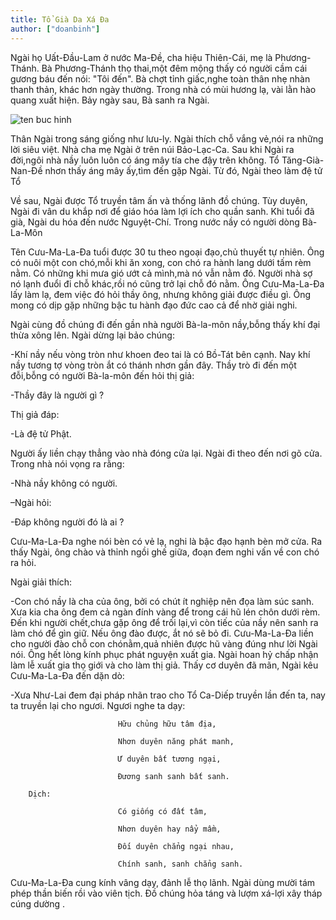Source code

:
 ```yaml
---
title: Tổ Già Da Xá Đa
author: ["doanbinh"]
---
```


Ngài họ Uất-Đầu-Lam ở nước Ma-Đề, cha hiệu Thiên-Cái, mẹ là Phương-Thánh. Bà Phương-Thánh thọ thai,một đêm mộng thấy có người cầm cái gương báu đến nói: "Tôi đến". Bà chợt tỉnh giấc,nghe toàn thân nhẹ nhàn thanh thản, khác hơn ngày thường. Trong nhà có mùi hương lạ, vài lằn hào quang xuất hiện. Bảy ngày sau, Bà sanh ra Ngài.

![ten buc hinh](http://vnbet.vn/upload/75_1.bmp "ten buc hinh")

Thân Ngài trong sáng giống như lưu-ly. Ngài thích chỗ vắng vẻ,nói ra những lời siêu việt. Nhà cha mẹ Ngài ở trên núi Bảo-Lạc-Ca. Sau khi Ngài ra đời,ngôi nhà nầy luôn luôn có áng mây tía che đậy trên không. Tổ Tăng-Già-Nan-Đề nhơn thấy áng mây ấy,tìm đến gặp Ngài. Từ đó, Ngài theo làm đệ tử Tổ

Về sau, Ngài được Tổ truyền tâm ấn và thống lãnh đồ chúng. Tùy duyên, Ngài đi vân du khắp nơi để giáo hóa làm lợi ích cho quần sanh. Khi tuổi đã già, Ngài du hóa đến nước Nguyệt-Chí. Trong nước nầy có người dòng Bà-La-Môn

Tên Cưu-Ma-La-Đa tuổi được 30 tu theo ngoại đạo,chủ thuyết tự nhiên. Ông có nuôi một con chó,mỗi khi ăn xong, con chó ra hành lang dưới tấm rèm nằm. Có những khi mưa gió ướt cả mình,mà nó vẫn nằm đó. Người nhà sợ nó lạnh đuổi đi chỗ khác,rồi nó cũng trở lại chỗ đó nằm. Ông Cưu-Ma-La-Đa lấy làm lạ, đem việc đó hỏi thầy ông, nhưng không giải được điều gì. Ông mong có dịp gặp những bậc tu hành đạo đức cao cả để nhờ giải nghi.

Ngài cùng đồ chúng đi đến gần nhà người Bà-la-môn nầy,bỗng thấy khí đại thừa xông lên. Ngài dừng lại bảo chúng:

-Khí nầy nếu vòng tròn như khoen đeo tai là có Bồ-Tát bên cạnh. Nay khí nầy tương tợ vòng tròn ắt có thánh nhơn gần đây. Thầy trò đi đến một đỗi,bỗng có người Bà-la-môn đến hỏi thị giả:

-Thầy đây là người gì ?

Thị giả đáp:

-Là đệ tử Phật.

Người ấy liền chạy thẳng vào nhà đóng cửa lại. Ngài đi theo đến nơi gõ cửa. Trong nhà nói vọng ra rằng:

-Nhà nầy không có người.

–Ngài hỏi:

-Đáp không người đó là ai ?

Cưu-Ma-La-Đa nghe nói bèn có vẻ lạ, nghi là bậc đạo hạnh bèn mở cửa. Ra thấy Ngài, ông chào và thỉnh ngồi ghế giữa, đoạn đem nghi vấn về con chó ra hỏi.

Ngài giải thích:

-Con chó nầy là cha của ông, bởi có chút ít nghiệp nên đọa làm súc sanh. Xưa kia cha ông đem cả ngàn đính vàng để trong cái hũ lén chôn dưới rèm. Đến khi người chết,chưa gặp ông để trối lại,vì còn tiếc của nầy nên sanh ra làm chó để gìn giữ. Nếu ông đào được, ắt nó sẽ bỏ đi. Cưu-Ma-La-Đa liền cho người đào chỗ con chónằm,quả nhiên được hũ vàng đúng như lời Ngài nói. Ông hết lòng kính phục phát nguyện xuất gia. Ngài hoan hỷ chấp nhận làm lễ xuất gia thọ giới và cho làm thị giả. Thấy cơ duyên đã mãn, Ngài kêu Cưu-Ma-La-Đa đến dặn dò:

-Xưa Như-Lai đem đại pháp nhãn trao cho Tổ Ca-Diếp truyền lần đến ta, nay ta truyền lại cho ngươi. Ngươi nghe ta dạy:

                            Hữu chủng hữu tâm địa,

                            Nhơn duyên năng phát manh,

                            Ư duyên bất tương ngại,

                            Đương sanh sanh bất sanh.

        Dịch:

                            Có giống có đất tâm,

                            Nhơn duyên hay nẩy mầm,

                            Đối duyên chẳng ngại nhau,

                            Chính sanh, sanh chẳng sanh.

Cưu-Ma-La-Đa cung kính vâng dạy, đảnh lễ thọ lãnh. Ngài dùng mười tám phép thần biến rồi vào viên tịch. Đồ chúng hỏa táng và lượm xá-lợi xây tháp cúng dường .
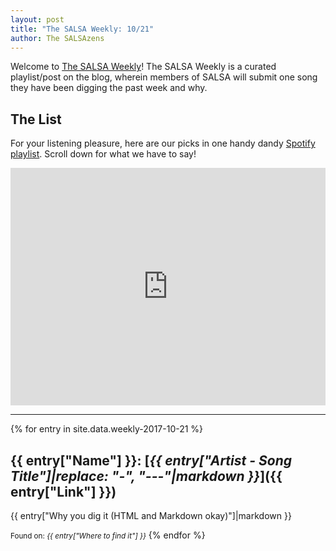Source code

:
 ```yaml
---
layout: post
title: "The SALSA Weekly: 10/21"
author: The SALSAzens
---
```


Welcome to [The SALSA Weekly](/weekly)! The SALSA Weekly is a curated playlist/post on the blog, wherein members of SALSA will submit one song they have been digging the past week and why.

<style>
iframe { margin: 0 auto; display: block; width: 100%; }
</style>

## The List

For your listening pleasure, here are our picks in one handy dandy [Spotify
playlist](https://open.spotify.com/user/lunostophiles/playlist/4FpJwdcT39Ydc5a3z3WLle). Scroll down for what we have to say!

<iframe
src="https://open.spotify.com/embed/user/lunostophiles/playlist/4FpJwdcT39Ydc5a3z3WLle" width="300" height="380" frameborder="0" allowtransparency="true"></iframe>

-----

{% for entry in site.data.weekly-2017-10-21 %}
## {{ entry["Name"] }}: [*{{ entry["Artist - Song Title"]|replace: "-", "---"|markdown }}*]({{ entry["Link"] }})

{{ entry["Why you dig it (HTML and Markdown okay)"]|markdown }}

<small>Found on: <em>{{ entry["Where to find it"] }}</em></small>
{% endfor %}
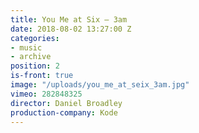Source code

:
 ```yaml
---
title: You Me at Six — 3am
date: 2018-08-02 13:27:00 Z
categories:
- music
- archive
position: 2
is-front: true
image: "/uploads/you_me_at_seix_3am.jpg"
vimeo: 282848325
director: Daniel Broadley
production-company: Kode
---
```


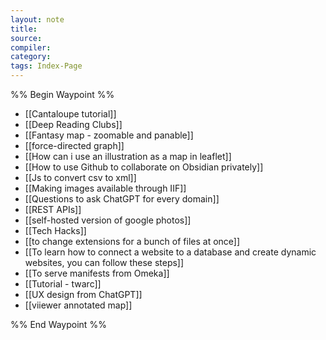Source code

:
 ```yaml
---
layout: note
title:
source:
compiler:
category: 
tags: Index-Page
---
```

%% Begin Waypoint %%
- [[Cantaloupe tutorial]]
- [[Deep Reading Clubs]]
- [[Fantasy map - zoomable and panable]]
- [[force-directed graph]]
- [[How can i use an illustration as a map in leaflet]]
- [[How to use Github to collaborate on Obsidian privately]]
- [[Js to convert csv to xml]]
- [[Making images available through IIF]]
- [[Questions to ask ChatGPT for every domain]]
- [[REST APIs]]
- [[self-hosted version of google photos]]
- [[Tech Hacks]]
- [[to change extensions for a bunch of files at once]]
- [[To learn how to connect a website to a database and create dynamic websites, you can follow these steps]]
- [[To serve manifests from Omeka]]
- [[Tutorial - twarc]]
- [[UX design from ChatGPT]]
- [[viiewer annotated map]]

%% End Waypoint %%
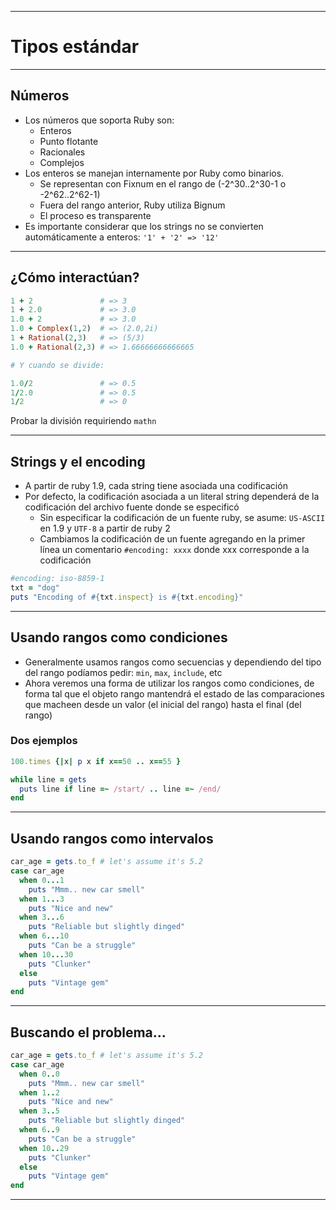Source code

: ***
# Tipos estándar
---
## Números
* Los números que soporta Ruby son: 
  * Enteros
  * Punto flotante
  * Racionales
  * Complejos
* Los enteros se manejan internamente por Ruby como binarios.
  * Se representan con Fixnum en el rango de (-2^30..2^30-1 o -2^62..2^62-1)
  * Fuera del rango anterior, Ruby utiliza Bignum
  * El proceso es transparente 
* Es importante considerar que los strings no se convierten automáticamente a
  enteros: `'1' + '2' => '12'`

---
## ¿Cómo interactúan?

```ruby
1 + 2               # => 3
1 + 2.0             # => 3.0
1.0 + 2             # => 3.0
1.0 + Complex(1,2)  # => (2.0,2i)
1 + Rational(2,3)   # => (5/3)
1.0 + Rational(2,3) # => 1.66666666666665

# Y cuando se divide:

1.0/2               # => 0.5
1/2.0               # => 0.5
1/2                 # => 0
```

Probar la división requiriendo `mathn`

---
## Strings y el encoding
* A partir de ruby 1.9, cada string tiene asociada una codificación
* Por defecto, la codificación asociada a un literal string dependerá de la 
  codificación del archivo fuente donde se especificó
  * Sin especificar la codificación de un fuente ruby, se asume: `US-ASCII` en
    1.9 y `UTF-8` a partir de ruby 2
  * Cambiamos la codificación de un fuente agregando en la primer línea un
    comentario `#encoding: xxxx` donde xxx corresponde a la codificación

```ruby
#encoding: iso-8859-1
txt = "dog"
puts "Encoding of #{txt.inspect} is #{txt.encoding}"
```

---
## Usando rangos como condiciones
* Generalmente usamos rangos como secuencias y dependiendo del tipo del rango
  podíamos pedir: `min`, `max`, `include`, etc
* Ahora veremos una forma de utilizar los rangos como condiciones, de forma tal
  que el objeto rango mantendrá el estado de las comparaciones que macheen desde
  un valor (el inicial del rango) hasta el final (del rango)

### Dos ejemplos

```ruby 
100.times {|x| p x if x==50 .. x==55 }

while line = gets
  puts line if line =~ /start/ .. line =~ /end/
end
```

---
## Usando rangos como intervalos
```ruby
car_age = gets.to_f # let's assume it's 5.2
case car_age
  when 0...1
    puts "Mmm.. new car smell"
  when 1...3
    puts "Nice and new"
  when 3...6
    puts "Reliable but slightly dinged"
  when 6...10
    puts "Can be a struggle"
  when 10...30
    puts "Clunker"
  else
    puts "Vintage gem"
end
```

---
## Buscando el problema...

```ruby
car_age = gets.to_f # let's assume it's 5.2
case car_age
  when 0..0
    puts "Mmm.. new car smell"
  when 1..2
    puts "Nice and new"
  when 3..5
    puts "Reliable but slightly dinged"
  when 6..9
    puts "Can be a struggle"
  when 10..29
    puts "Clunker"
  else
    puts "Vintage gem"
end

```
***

Problem statement:
Search the listing above for lines containing "chẳng", and copy them.

Output of the task:
                            Đối duyên chẳng ngại nhau,
                            Chính sanh, sanh chẳng sanh.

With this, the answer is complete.